Rendered images with source text

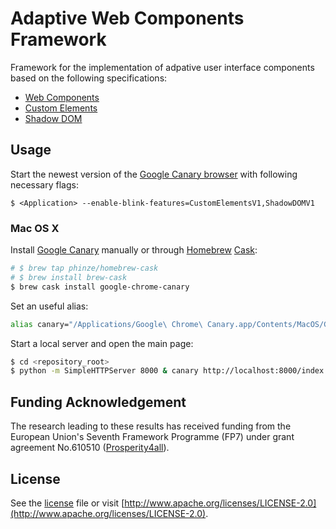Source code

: # Adaptive Web Components Framework

Framework for the implementation of adpative user interface components based on
the following specifications:

- [Web Components](https://www.w3.org/TR/components-intro/)
- [Custom Elements](https://www.w3.org/TR/custom-elements/)
- [Shadow DOM](https://www.w3.org/TR/shadow-dom/)


## Usage

Start the newest version of the [Google Canary browser](https://www.google.de/chrome/browser/canary.html) with following necessary flags:

```
$ <Application> --enable-blink-features=CustomElementsV1,ShadowDOMV1
```

### Mac OS X

Install [Google Canary](https://www.google.de/chrome/browser/canary.html) manually or through [Homebrew](http://brew.sh/) [Cask](https://caskroom.github.io/):

```bash
# $ brew tap phinze/homebrew-cask
# $ brew install brew-cask
$ brew cask install google-chrome-canary
```

Set an useful alias:

```bash
alias canary="/Applications/Google\ Chrome\ Canary.app/Contents/MacOS/Google\ Chrome\ Canary --enable-blink-features=CustomElementsV1,ShadowDOMV1"
```

Start a local server and open the main page:

```bash
$ cd <repository_root>
$ python -m SimpleHTTPServer 8000 & canary http://localhost:8000/index.html
```


## Funding Acknowledgement

The research leading to these results has received funding from the European
Union's Seventh Framework Programme (FP7) under grant agreement No.610510
([Prosperity4all](http://www.prosperity4all.eu/)).


## License

See the [license](LICENSE.txt) file or visit [http://www.apache.org/licenses/LICENSE-2.0](http://www.apache.org/licenses/LICENSE-2.0).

## [WHAT IS NEEDED]
Return each line of the records above in which the word "browser" occurs.

## [EXPECTED ANSWER]
Start the newest version of the [Google Canary browser](https://www.google.de/chrome/browser/canary.html) with following necessary flags:
Install [Google Canary](https://www.google.de/chrome/browser/canary.html) manually or through [Homebrew](http://brew.sh/) [Cask](https://caskroom.github.io/):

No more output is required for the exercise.